Introduction: Doege-Potter Syndrome (DPS) is a rare but life-threatening paraneoplastic
syndrome, characterized by Non-Islet Cell Tumor-Induced Hypoglycemia (NICTH) secondary to a
Solitary Fibrous Tumor (SFT), which secretes an incompletely processed form of Insulin-like
Growth Factor 2 (IGF-2).
Results: A 96-year-old woman was admitted with head trauma due to an accidental fall. During her
hospital stay she experienced frequent hypoglycemic episodes. Multiple injections of 33% dextrose
and continuous infusion with 10% dextrose were required to maintain normal blood glucose levels.
Biochemical analyses revealed hypoinsulinemic hypoglycemia, low C-peptide levels, suppressed
insulin-like growth factor-1, normal insulin-like growth factor-2, and an elevated IGF-2:IGF-1 ratio,
all consistent with IGF-2 secretion by a non-islet cell tumor.
A contrast-enhanced chest and abdominal CT scans showed a single large pleural mass in the left
lower hemithorax measuring 15x14 cm without secondary lesions. Histological analysis of biopsied
specimens suggested a solitary fibrous pleural tumor; accordingly, a diagnosis of Doege-Potter
syndrome was considered.
Due to extensive tumor burden and the advanced age of the patient, supportive and non-invasive
management was chosen. Dexamethasone therapy was started, and while receiving this therapy she
was able to discontinue glucose infusion and successfully maintain euglycemia.

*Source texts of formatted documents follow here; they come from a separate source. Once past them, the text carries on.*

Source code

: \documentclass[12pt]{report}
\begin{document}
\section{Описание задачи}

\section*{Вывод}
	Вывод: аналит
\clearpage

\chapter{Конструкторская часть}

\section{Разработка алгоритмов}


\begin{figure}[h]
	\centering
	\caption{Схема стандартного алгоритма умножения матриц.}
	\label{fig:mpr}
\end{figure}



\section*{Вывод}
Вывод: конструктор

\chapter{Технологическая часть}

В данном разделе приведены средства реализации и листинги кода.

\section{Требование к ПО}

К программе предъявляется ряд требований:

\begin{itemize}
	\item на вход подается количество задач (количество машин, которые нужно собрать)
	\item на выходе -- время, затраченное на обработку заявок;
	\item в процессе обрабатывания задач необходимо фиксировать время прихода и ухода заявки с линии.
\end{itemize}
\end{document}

Discussion: In the elderly, a sudden and unexplained fall can be the expression of severe hypoglycemia,
usually as a complication of insulin therapy or of oral hypoglycemic agents administered to
patients with diabetes. However, in patients without diabetes, other causes should be investigated,
and the hypothesis of neoplastic diseases should be considered.
Conclusion: In this case report we describe an uncommon cause of paraneoplastic hypoglycemia
occurring in the oldest patient with a non-islet cell tumor reported thus far.